In real life, it proved to be just a little more than a year’s worth: Stanton died in September, some fourteen months after shooting on Lucky wrapped. Fans (and I am one) got a brief look at him this past summer, thanks to a small recurring role in the return of David Lynch’s Twin Peaks. Lucky affords us another, far more intimate encounter, made more poignant in that it arrives posthumously. I am of the cohort that came of age to Stanton’s memorable 1984 two-fer: Wim Wenders’s Paris, Texas, and Alex Cox’s Repo Man. The former gave the then fifty-eight-year-old actor his first leading role; the latter drew on his cult status to further cement it (“Repo man’s always intense. C’mon, let’s go get a drink!”). By this time Stanton was already well into a career that would by the end include more than one hundred films and television series, among them Cool Hand Luke (1967), Cisco Pike (1972), Pat Garrett & Billy the Kid (1973), Alien (1979), Pretty in Pink (1986), both Straight Time (1978) and The Straight Story (1999), and HBO’s Big Love (2006 to 2009). In watching Lucky it’s possible to see and even hear some of these characters again, their visages discernible in the palimpsest of Stanton’s famously drawn face, their voices audible in a multi-register growl that is at turns bemused, puzzled, and deeply pissed off.

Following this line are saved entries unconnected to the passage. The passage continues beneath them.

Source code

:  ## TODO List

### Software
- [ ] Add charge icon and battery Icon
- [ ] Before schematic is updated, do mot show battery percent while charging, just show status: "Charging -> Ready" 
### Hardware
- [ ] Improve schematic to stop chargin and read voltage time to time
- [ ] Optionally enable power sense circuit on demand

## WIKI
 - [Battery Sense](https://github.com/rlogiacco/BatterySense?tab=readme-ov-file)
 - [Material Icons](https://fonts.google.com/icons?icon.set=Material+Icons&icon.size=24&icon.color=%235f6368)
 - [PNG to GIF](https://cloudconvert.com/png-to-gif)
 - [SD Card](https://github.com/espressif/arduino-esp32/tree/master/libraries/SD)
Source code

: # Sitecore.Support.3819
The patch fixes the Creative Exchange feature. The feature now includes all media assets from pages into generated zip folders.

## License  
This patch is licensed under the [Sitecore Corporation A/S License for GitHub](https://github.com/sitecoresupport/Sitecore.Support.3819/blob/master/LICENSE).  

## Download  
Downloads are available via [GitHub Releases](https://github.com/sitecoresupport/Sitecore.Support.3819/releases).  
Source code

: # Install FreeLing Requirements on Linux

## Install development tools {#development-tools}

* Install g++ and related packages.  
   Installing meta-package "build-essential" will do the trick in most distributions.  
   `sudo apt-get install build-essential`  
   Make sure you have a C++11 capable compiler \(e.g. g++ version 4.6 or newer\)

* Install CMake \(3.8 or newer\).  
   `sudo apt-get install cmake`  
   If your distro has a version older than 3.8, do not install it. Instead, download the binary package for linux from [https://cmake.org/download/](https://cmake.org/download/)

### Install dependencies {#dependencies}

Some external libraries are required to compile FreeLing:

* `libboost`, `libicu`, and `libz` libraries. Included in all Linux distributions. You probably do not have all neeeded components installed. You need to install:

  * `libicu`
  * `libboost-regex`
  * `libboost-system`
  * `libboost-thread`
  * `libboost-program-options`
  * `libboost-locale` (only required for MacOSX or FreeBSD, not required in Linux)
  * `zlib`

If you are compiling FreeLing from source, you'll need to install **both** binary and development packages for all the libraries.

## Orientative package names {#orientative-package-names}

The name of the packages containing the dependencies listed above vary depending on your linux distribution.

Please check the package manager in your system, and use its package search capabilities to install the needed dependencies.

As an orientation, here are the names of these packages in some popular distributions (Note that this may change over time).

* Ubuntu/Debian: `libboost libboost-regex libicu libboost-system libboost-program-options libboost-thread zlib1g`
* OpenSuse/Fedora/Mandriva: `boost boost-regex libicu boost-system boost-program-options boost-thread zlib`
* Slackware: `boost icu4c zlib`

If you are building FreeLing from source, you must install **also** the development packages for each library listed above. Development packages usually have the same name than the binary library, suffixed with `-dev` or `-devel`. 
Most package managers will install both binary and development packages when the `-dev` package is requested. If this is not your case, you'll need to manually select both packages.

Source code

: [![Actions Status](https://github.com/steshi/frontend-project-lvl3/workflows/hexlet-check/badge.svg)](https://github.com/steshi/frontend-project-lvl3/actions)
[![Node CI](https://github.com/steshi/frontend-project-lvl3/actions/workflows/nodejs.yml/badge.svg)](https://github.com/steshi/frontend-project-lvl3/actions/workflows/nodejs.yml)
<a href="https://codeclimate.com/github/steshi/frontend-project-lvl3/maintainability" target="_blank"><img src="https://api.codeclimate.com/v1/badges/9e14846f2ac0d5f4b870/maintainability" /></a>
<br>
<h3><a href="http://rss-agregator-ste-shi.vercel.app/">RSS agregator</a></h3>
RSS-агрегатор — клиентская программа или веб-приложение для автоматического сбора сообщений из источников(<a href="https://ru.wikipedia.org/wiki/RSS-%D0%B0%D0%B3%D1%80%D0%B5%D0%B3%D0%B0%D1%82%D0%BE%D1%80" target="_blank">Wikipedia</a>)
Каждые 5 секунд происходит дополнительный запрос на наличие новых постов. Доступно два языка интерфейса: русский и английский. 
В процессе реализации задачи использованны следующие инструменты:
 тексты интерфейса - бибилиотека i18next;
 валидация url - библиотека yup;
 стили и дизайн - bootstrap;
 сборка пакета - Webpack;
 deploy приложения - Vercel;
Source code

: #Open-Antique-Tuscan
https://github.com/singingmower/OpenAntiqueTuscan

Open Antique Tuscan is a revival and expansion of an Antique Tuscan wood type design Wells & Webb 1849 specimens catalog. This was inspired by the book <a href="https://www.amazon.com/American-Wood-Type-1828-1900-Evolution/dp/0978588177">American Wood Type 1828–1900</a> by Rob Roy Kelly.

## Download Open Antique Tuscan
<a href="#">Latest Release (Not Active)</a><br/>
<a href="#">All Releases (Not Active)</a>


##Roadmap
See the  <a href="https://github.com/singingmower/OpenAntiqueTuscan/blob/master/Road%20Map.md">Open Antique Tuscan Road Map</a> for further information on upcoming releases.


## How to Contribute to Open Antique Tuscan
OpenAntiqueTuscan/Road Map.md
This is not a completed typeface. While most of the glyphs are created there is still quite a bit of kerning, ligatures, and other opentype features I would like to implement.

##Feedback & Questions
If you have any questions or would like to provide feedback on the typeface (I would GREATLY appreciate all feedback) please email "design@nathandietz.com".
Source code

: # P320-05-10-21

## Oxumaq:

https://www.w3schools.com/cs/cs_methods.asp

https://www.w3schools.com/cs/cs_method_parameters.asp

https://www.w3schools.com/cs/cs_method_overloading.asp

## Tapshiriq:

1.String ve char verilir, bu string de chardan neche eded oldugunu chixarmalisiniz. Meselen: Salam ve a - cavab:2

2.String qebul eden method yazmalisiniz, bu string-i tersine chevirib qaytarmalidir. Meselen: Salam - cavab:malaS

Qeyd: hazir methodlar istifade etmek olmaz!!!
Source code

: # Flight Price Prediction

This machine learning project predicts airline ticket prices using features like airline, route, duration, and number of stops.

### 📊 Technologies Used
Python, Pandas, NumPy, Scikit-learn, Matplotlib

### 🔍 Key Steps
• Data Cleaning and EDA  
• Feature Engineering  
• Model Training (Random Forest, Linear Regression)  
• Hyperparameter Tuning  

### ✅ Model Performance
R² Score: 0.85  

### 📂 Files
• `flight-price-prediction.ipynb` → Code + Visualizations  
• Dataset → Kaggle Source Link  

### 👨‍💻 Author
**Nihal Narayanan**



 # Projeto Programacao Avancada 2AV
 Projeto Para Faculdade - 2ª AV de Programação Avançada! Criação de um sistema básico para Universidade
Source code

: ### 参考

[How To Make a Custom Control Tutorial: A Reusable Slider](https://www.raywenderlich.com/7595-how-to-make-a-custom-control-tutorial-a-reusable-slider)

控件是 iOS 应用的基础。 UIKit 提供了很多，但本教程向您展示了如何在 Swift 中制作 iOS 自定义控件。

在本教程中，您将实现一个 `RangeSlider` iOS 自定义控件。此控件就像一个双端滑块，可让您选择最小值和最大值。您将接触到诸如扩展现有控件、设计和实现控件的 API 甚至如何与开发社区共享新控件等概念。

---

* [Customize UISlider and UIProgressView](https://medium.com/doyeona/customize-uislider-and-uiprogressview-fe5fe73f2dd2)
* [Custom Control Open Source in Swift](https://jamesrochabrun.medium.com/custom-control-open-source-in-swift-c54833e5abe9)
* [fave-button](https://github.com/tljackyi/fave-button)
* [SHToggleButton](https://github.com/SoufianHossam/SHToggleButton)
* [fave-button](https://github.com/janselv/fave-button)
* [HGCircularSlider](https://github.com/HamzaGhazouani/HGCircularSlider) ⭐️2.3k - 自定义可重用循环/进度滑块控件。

The film itself is what might be called a small one; the protagonist is featured in every scene, playing off a modest ensemble that includes Ed Begley Jr. (wonderful as a doctor amazed by Lucky’s stubborn good health), Ron Livingston, David Lynch, and Tom Skerritt (who in a too-brief appearance trades war stories with fellow veteran Lucky). There are long shots of Lucky walking the streets of his small desert town as he makes his daily rounds, unavoidably evoking Travis Henderson’s perambulations in Paris, Texas. His doctor says he’s fortunate to be able to examine his condition, to contemplate the significance of mortality and eternity, not like people whose health or mind have long since failed them by this age.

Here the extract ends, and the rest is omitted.